Enquanto Celina olhava o enorme e
majestoso balão colorido sobre a relva, sentia-se hipnotizada, eram muitas
lembranças que passavam por sua cabeça. Estava acompanhada do marido e dos
filhos, mas, custava crer que iria voar em um balão de verdade. Era lindo, tinha
um cesto enorme pousado ali no chão; incrível mesmo! Raul lhe fizera uma
surpresa e ela ficara muda. Era um sonho de criança voar lentamente ao sabor do
vento e planar no ar como os pássaros.
Hoje em dia é um passeio turístico
programado e seguro. O grupo era composto de 16 pessoas, que iriam voar a bordo
do balão naquela manhã; o baloeiro, dois tripulantes e treze passageiros,
Chegaram bem cedo, ás cinco horas da madrugada do domingo; ainda estava escuro,
mas o Sol não tardaria a aparecer. Enquanto aguardavam os preparativos finais
para a subida no cesto da aeronave, Celina, sentada em um toco de árvore,
buscava as mais remotas lembranças; anos felizes que passara em Barbacena.
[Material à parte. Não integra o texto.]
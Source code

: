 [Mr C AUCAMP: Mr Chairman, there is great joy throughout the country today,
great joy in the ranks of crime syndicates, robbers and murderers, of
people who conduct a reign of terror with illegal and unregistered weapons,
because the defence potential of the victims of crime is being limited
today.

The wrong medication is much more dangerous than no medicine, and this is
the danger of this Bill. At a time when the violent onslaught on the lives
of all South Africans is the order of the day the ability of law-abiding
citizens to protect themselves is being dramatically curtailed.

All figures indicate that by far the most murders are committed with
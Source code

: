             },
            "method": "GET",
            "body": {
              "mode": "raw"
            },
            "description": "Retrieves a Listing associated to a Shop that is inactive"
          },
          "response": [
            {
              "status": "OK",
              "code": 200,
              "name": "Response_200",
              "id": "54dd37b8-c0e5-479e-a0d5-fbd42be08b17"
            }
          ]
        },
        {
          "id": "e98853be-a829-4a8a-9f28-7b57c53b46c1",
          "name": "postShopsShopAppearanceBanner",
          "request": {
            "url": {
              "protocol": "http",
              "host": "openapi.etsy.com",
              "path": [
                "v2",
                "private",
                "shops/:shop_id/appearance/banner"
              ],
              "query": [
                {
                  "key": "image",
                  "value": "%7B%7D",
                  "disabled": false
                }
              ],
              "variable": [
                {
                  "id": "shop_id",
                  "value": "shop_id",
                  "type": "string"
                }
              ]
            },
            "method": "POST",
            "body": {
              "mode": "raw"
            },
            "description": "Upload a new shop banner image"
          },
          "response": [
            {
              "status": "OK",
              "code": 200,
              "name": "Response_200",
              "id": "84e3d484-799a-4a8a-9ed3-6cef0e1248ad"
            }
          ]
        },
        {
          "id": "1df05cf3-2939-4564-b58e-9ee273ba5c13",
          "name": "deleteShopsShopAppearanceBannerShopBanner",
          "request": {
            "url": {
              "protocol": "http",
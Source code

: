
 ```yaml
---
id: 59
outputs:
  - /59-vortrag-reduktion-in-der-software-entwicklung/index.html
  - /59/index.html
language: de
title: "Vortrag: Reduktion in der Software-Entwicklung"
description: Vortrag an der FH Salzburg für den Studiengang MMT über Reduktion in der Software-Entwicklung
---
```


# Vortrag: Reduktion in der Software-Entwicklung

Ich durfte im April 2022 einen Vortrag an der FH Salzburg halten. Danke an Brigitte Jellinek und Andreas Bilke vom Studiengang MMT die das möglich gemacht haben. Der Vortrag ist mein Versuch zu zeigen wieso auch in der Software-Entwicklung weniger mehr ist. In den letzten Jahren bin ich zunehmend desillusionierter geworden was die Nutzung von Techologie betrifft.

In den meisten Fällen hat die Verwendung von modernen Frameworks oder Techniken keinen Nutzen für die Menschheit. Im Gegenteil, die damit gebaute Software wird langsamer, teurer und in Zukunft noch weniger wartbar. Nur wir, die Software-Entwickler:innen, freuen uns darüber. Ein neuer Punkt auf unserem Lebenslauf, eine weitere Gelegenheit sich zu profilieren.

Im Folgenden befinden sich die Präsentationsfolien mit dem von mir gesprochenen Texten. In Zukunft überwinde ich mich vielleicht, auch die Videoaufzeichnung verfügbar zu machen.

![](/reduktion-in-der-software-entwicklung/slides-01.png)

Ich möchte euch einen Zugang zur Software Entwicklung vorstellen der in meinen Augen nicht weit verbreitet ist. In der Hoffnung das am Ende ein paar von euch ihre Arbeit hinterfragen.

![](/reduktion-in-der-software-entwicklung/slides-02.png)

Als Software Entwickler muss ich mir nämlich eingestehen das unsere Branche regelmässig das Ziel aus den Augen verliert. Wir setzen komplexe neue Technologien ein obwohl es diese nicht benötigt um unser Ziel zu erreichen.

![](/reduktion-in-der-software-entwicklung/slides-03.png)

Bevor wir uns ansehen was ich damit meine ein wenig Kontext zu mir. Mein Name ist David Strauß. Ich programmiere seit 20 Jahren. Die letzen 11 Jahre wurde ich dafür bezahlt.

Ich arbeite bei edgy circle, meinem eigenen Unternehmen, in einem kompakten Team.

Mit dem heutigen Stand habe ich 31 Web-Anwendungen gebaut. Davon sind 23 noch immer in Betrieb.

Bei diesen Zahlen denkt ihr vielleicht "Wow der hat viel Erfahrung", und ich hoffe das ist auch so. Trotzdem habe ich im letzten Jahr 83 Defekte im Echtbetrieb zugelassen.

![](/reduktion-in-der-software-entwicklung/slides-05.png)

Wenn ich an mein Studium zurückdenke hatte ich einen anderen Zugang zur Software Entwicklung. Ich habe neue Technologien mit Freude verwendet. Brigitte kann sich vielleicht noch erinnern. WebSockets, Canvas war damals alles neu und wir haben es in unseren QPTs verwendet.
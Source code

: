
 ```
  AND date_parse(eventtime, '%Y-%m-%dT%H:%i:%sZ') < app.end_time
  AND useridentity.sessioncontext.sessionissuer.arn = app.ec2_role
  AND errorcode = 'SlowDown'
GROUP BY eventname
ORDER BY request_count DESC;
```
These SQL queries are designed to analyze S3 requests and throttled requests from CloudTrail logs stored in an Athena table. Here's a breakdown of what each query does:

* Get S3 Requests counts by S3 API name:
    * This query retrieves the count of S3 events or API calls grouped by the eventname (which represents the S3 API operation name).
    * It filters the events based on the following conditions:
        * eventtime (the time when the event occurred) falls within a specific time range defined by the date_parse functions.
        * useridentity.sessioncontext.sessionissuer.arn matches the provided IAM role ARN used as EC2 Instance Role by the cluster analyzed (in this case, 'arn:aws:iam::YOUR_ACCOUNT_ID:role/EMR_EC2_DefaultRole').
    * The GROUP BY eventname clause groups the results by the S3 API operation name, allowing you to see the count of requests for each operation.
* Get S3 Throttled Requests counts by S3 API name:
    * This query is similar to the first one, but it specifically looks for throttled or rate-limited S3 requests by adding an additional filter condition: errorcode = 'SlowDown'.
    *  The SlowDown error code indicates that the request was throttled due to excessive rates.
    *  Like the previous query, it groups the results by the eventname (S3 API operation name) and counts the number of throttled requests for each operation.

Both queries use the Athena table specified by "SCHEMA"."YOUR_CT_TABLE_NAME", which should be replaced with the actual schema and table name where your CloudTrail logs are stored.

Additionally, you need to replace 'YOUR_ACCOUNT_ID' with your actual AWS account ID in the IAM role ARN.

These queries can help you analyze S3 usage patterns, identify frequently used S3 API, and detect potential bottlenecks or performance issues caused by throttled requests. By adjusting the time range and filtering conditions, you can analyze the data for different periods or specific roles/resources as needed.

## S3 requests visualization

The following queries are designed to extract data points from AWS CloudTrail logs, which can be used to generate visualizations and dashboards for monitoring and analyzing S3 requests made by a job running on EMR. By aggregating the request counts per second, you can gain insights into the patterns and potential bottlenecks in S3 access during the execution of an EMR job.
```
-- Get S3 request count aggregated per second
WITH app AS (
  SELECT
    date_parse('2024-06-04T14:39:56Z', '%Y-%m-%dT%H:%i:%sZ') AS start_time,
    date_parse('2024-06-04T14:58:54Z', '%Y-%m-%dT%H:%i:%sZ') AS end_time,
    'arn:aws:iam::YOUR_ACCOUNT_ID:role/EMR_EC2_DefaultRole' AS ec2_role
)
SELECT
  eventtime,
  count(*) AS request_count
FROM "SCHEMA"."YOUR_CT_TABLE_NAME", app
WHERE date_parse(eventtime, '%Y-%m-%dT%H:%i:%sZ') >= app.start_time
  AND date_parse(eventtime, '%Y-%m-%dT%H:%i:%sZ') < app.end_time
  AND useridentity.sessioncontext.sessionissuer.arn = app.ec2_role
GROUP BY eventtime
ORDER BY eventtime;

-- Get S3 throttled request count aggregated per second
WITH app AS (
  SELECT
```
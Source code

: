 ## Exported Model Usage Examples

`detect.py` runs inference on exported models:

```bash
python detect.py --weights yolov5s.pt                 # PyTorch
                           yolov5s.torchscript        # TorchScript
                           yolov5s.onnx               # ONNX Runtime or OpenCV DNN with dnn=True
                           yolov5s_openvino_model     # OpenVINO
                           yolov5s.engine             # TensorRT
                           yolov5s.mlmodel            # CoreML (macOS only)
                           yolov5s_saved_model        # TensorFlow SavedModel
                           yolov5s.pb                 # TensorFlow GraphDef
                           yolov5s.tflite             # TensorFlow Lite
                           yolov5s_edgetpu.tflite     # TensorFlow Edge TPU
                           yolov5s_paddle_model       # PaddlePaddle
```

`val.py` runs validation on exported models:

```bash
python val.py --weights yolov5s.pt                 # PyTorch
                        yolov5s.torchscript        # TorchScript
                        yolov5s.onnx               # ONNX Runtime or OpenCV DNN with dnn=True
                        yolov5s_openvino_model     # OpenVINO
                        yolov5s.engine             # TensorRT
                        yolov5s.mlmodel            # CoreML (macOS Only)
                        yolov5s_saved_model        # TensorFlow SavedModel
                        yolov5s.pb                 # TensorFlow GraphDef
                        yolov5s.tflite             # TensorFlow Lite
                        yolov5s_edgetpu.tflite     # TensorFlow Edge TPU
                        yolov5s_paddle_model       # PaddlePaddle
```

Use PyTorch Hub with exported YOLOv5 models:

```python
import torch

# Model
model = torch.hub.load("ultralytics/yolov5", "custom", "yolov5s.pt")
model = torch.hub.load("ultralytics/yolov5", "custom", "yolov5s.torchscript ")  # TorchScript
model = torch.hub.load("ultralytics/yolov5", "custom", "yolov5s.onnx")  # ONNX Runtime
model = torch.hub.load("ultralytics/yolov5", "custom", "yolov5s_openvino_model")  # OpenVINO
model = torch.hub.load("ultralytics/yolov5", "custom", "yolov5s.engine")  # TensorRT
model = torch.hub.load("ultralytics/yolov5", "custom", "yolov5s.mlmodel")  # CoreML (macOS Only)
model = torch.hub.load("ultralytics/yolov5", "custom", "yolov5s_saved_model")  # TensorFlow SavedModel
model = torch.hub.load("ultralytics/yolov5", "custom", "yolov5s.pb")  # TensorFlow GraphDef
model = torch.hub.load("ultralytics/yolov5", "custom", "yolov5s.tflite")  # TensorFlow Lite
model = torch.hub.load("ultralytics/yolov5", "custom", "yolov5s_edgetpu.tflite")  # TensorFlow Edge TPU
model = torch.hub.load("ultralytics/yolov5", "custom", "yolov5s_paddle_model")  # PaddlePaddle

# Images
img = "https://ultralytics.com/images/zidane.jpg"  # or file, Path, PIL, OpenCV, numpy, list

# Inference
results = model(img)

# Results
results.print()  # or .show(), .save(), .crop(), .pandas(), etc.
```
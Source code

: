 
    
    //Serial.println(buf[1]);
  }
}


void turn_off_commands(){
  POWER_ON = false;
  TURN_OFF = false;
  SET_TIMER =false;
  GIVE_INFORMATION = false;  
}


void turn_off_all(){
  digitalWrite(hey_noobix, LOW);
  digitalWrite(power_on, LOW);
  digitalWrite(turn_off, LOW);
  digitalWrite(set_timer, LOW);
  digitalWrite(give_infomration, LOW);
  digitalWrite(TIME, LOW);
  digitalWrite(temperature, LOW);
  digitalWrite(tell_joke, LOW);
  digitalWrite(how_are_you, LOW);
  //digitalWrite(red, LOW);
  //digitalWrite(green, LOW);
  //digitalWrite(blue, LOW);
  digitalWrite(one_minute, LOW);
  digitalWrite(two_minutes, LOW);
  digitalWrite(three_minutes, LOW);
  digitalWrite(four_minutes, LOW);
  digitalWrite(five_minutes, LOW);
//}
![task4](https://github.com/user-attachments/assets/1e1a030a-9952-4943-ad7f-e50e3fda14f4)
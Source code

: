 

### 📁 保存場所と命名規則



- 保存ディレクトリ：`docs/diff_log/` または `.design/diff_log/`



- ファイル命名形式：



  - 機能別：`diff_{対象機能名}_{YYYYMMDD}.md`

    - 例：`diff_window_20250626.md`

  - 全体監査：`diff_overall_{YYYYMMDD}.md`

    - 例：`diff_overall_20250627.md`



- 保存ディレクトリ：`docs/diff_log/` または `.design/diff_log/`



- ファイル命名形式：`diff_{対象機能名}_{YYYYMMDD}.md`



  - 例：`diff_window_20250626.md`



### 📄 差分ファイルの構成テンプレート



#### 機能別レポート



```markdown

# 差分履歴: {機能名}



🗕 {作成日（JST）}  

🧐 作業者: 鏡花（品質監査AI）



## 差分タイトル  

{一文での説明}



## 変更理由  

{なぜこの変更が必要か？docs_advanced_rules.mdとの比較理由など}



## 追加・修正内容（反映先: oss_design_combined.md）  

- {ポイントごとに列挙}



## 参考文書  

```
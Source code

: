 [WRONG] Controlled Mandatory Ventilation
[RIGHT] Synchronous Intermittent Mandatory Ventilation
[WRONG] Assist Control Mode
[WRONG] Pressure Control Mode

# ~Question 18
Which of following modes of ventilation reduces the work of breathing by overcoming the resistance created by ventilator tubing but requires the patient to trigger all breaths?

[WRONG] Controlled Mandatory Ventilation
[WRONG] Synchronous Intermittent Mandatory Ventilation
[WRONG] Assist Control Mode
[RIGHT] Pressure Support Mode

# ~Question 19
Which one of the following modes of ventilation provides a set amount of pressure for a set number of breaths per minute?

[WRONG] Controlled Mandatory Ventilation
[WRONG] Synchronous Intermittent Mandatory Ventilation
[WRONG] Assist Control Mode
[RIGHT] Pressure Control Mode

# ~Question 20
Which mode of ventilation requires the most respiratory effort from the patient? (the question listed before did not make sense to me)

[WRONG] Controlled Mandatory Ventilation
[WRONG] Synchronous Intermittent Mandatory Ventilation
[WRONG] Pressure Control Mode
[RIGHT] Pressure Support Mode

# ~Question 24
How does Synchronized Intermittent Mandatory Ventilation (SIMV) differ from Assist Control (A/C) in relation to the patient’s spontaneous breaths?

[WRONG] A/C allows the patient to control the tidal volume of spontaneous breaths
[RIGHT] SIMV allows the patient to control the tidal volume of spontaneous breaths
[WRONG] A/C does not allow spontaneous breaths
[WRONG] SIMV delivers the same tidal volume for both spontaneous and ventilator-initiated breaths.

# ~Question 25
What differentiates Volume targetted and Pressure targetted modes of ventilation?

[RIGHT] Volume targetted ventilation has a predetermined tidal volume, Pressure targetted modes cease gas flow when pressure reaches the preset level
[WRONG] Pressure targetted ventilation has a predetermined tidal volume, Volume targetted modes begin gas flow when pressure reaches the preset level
Celina, duas irmãs, um irmão e dois primos, passavam férias em um
casarão antigo no centro da cidade de Barbacena, casa dos avós maternos das
crianças. Na construção havia um lindo jardim distribuído harmoniosamente em frente
á casa; flores variadas de muitos tipos embelezando a moradia antiga. Separado
por cerca viva havia um grande quintal com árvores frutíferas. Uma enorme
árvore se sobressaia entre as demais, era uma mangueira, que dava muitos frutos
saborosos e sem fio. As crianças a chamavam de rainha do quintal, pois comiam
as mangas todos os dias. Seus galhos frondosos serviam de cadeira e um deles de
suporte para a balança que comandava as brincadeiras.
O
tio Roque, que era solteiro e ainda morava com os pais, colocara uma tábua bem
no alto para as crianças sentarem e amarras de corda para segurar e não correr
o risco de caírem. Daquele local podiam ver a cidade e a Igreja da “Boa Morte”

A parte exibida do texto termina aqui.